# EXERCISE
Please restate each entry below, word for word.

# SOURCE DATA
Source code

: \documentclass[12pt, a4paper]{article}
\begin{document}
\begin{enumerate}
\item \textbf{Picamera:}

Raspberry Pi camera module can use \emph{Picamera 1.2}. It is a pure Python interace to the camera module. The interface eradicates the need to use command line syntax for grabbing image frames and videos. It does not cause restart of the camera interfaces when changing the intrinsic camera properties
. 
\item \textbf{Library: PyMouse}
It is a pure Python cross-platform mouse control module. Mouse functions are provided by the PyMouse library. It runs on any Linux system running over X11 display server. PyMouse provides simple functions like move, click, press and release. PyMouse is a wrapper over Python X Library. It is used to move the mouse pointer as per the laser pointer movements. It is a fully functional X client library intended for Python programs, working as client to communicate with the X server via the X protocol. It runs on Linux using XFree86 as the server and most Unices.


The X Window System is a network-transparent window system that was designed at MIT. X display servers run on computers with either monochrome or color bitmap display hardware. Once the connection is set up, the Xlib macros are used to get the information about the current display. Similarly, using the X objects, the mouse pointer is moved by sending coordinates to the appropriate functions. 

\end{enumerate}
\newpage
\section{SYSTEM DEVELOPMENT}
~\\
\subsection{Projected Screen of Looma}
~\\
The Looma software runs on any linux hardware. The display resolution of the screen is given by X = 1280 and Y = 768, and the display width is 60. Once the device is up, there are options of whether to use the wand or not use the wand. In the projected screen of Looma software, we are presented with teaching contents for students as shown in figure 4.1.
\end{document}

# REPLY
Source code

: \documentclass[12pt, a4paper]{article}
\begin{document}
\begin{enumerate}
\item \textbf{Picamera:}

Raspberry Pi camera module can use \emph{Picamera 1.2}. It is a pure Python interace to the camera module. The interface eradicates the need to use command line syntax for grabbing image frames and videos. It does not cause restart of the camera interfaces when changing the intrinsic camera properties
. 
\item \textbf{Library: PyMouse}
It is a pure Python cross-platform mouse control module. Mouse functions are provided by the PyMouse library. It runs on any Linux system running over X11 display server. PyMouse provides simple functions like move, click, press and release. PyMouse is a wrapper over Python X Library. It is used to move the mouse pointer as per the laser pointer movements. It is a fully functional X client library intended for Python programs, working as client to communicate with the X server via the X protocol. It runs on Linux using XFree86 as the server and most Unices.


The X Window System is a network-transparent window system that was designed at MIT. X display servers run on computers with either monochrome or color bitmap display hardware. Once the connection is set up, the Xlib macros are used to get the information about the current display. Similarly, using the X objects, the mouse pointer is moved by sending coordinates to the appropriate functions. 

\end{enumerate}
\newpage
\section{SYSTEM DEVELOPMENT}
~\\
\subsection{Projected Screen of Looma}
~\\
The Looma software runs on any linux hardware. The display resolution of the screen is given by X = 1280 and Y = 768, and the display width is 60. Once the device is up, there are options of whether to use the wand or not use the wand. In the projected screen of Looma software, we are presented with teaching contents for students as shown in figure 4.1.
\end{document}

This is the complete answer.